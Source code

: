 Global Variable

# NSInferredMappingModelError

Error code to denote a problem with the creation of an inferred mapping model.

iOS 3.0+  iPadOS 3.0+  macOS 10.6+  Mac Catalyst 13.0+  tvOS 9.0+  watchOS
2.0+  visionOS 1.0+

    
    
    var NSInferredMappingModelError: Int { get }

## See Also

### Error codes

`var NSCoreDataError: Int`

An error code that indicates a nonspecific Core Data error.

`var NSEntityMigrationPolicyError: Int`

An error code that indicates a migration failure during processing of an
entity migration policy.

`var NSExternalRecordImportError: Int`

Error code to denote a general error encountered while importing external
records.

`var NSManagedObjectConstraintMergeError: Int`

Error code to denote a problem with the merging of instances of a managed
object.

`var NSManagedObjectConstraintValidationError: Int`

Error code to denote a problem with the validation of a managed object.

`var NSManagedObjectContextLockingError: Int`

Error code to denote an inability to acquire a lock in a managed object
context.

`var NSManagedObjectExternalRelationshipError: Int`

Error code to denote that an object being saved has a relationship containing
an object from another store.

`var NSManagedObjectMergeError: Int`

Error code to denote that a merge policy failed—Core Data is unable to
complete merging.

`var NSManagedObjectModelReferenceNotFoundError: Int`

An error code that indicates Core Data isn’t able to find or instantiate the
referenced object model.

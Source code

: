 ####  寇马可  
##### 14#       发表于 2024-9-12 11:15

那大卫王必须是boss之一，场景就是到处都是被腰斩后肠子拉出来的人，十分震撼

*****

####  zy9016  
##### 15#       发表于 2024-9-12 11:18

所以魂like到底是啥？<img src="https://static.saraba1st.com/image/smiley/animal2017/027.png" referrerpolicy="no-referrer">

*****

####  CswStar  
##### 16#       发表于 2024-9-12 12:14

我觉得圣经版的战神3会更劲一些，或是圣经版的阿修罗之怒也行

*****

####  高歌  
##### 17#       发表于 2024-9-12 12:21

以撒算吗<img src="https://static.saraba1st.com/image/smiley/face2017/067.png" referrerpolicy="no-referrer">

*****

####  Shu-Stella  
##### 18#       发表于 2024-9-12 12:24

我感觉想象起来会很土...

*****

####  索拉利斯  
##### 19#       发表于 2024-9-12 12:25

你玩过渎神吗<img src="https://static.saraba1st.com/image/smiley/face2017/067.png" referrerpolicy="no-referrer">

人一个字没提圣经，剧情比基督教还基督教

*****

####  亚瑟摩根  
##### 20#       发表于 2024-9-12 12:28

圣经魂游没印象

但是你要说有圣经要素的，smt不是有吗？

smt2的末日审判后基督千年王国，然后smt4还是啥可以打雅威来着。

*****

Required action >> Among the entries above, which lines include "indicates"? List them all.

Response to the task >>
An error code that indicates a nonspecific Core Data error.
An error code that indicates a migration failure during processing of an
An error code that indicates Core Data isn’t able to find or instantiate the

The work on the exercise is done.